I miss the North. Even the suburbs of Pennsylvania; not just New York and Philadelphia. I loved it up there. I don’t know what it is about North Carolina that I just cannot stand. It feels like I can’t breathe here. Granted, the air is probably more fresh here than in Philadelphia. It is so stifling to be out in the middle of nowhere; where it is so quiet and peaceful and nothing nearby. Many people would think what I just described would be heaven, but we are all different right? At least I know I am different than most people.
Don’t get me wrong, the country of North Carolina is nice to visit when you want to get away from the hectic pace of a city like Philadelphia or New York, and relax. When you live here in the country, there is practically no reason to go on vacation. My reasoning for this is: What are these people getting away from? People go on vacation to get away from it all, relax, and forget all their troubles for a while. There is no reason to go on vacation. When most people here go on vacation, they go to the beach. It is not like New York or Philadelphia where you hear stories of friends going to Poland or Italy or China. They go to the beach and come back, and think that is the best vacation there possibly could be in the world. For them, it just might be, but again, everyone is different. Occasionally, you will hear of Carolinians going to other states, or even rarer, another country, but as I mentioned, this is not so often.
I guess the reason city people travel so much to different lands is because they are exposed to so much culture. I was exposed to Italian, Chinese, Vietnamese, Punjabi, Jewish, Cambodian, and countless other cultures. Seeing how these different cultures ate, dressed, and spoke would move me to want to go to their country to see how they lived before they came to America, and just to see what the country was like.
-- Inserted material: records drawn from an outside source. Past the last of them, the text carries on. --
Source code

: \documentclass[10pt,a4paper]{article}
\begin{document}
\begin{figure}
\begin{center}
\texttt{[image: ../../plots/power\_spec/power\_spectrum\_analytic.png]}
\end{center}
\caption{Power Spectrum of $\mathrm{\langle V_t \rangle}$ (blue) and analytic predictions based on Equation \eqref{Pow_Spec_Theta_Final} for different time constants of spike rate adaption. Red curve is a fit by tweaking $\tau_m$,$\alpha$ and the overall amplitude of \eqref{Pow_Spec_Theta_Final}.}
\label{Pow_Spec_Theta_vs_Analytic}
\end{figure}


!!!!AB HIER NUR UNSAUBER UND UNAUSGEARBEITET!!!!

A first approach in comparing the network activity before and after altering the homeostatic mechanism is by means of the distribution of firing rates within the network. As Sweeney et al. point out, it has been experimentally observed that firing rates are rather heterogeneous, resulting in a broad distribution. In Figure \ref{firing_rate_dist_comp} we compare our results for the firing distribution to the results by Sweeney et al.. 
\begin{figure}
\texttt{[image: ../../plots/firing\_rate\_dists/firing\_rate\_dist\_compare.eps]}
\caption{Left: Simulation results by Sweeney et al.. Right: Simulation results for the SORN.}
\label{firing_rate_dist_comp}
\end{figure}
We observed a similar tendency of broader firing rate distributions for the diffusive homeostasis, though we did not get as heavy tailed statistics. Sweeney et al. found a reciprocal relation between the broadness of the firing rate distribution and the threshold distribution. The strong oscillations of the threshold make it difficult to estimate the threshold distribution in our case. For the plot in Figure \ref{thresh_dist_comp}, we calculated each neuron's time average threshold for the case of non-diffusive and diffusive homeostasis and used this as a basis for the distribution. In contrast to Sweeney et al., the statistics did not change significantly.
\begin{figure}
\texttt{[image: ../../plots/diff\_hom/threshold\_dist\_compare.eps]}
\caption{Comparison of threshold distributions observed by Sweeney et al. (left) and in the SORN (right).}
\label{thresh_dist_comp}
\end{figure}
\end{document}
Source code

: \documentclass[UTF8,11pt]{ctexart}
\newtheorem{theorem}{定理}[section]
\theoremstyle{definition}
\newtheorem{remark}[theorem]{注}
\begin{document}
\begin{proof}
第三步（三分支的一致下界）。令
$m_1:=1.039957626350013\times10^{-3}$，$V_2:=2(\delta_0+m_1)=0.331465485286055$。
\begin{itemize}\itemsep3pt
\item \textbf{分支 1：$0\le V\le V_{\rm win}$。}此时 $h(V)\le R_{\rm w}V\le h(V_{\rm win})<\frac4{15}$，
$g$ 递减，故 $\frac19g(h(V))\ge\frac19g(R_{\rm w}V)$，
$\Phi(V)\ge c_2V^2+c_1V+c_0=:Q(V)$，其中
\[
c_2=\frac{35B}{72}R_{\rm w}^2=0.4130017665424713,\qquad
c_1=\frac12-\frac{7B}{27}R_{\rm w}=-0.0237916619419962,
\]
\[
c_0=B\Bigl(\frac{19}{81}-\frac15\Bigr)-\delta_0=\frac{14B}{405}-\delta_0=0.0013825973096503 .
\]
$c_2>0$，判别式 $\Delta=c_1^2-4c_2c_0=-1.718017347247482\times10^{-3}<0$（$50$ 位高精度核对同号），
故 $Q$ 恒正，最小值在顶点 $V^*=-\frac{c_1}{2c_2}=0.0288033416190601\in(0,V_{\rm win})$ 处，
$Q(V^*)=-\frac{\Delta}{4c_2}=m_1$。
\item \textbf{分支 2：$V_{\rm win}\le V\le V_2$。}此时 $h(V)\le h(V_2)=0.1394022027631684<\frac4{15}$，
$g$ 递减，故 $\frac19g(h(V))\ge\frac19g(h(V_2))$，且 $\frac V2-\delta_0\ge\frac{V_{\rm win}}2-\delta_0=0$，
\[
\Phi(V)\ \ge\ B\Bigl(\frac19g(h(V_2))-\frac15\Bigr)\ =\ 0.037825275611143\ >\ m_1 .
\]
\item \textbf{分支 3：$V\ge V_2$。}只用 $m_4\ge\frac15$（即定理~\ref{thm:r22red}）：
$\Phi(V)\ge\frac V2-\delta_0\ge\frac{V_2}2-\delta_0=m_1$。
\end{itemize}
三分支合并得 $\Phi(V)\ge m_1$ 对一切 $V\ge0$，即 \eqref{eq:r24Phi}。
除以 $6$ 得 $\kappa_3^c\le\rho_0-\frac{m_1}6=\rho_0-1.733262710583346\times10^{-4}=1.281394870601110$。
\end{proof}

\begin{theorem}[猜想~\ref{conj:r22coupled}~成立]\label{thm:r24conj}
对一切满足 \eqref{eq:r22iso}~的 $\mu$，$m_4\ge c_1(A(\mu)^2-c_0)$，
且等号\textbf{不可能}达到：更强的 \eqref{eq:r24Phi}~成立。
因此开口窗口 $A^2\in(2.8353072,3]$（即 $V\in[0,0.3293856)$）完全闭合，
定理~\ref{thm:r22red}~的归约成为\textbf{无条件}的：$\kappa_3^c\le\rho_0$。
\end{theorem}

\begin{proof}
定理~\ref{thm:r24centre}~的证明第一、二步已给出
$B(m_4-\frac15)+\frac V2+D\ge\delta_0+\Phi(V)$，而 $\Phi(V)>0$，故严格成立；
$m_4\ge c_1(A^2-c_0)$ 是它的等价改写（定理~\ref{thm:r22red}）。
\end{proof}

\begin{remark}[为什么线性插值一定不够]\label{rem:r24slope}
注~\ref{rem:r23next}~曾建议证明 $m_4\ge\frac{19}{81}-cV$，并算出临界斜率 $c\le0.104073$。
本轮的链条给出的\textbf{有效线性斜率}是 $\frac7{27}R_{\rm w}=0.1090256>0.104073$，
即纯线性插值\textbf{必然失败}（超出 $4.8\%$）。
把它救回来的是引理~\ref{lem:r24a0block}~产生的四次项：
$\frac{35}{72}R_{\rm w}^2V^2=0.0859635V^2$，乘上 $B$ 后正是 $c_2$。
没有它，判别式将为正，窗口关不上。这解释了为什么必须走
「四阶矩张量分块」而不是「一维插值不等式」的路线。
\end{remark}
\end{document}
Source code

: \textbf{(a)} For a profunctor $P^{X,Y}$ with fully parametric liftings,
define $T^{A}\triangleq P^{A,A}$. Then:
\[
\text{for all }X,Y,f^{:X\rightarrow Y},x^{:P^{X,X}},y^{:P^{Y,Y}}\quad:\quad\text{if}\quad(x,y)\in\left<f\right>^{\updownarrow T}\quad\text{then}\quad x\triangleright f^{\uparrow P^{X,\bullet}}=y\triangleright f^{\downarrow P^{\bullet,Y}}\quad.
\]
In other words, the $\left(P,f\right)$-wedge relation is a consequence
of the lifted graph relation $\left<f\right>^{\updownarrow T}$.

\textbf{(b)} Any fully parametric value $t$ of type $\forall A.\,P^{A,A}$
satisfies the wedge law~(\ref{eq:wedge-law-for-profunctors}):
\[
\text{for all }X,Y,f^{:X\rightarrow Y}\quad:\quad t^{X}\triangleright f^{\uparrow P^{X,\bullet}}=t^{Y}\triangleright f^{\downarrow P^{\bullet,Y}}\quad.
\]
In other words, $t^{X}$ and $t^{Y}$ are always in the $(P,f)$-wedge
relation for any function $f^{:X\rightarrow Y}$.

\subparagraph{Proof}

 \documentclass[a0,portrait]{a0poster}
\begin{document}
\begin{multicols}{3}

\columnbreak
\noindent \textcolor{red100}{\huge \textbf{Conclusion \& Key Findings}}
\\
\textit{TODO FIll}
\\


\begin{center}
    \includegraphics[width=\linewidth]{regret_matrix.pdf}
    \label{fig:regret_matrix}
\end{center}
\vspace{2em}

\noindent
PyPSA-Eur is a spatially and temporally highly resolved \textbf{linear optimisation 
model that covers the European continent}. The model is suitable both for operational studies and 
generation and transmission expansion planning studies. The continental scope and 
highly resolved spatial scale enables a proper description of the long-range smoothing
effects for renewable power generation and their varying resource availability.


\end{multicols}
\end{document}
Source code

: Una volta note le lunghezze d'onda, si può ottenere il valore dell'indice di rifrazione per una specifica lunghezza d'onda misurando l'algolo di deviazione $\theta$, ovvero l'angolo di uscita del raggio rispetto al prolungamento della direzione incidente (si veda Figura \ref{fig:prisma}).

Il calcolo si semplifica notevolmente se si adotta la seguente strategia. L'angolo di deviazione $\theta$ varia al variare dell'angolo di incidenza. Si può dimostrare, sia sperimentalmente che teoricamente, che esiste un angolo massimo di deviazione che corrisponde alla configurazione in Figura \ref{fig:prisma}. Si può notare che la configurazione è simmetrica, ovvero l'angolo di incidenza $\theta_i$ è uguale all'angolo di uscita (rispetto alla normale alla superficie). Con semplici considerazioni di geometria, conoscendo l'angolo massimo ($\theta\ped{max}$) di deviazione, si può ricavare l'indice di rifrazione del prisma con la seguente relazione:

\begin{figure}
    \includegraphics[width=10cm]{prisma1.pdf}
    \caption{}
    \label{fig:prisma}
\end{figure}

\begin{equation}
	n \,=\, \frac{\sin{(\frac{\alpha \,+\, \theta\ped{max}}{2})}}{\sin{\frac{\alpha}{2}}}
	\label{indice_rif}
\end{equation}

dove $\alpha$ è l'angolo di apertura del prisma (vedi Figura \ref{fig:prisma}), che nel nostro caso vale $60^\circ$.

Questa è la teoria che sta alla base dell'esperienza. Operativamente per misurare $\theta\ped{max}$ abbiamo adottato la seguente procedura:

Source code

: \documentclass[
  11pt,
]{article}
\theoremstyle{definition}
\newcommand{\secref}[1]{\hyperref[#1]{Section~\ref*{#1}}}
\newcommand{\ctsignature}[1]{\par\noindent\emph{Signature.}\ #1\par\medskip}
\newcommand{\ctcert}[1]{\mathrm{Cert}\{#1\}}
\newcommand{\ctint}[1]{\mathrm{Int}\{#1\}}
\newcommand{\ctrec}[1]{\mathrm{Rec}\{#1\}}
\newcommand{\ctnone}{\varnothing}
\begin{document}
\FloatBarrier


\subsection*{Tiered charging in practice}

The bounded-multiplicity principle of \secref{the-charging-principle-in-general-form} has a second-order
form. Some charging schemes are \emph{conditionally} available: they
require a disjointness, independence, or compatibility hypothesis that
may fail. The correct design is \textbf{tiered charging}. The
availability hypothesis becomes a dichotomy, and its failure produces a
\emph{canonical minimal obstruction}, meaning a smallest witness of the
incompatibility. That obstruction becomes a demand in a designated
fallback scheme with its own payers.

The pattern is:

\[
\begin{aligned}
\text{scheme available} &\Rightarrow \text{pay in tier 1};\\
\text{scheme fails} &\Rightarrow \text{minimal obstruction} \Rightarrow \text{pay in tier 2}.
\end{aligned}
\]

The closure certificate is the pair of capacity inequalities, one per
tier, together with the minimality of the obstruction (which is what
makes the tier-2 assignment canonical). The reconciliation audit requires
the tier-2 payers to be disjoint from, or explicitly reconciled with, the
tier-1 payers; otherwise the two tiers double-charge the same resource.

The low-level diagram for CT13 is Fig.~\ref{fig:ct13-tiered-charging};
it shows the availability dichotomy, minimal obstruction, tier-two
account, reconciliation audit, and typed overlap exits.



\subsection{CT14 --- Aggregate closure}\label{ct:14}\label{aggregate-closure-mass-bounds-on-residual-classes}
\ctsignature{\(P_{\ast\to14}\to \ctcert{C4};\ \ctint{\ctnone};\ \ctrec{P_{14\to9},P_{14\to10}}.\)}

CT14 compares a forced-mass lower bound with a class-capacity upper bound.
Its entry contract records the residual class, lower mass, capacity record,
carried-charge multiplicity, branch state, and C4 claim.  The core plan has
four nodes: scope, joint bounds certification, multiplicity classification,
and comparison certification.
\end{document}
I have never been able to adjust to life here. I have moved over five times in the course of my life thus far, and I have always been able to adjust nicely, and even come to love the place as I did in Philadelphia and Upper Darby. These two areas were different from each other in numerous ways, but I was able to adjust and learn to love those places enough to call them home. Adjusting has always taken me no more than a year. I have been in North Carolina for almost four years. If it is possible, I hate it more now than when I first came here. Usually it is the other way around. I start out hating a place beyond repair, and end up loving it, all within a year. I have tried to like it, tried to find good things about it, but my “spirit has not taken to it,” as my mother would say.
It is true when people say everyone is different. That is what makes the world so interesting. I wouldn’t care if we moved back to Pennsylvania and lived in the middle of nowhere like we do now in North Carolina. There is just something that I love about the Northeast. I know you are probably thinking that I am insane just to love a place that much, but when I go to visit my sister and brother up there, as soon as I cross the state border into New Jersey, Pennsylvania, New York, or even Delaware, something changes. I become more relaxed, happier. I feel at home. I admit myself that I have not one clue why I feel this way, but I cannot get over it. That is just how I feel. My home is with my family of course, no matter where they are. My family is the home within my heart. But my literal home, the actual place I love, is in the Northeast. I will get back there someday, God willing. I hope my family will move. They keep talking about it. They even criticize North Carolina so much sometimes it leads me to believe they hate it more than I do.
I know I cannot blame Carolinians for all they know. It is just “not my cup of tea” as Lisa would say. I admit it does bother me when they make such ludicrous stereotypes about certain races and places they have never been to and know nothing about. I often say they are ignorant, and truly, they can be. I have to put up with it for now I guess.
Bon Jovi wrote a song called, “Who Says You Can’t Go Home.” I believe that song with all my heart. I will move back to my literal home one day, hopefully soon. I’d really like my parents to go back too. Dad is too old to keep up with such a large yard, and mom misses Pennsylvania.
It was nice to finally get this out. I still can’t explain what it is about the Northeast I love so much, or why my spirit doesn’t take to North Carolina. I hope we can move soon. I would feel bad for mom because she likes her new house. I just don’t know anymore.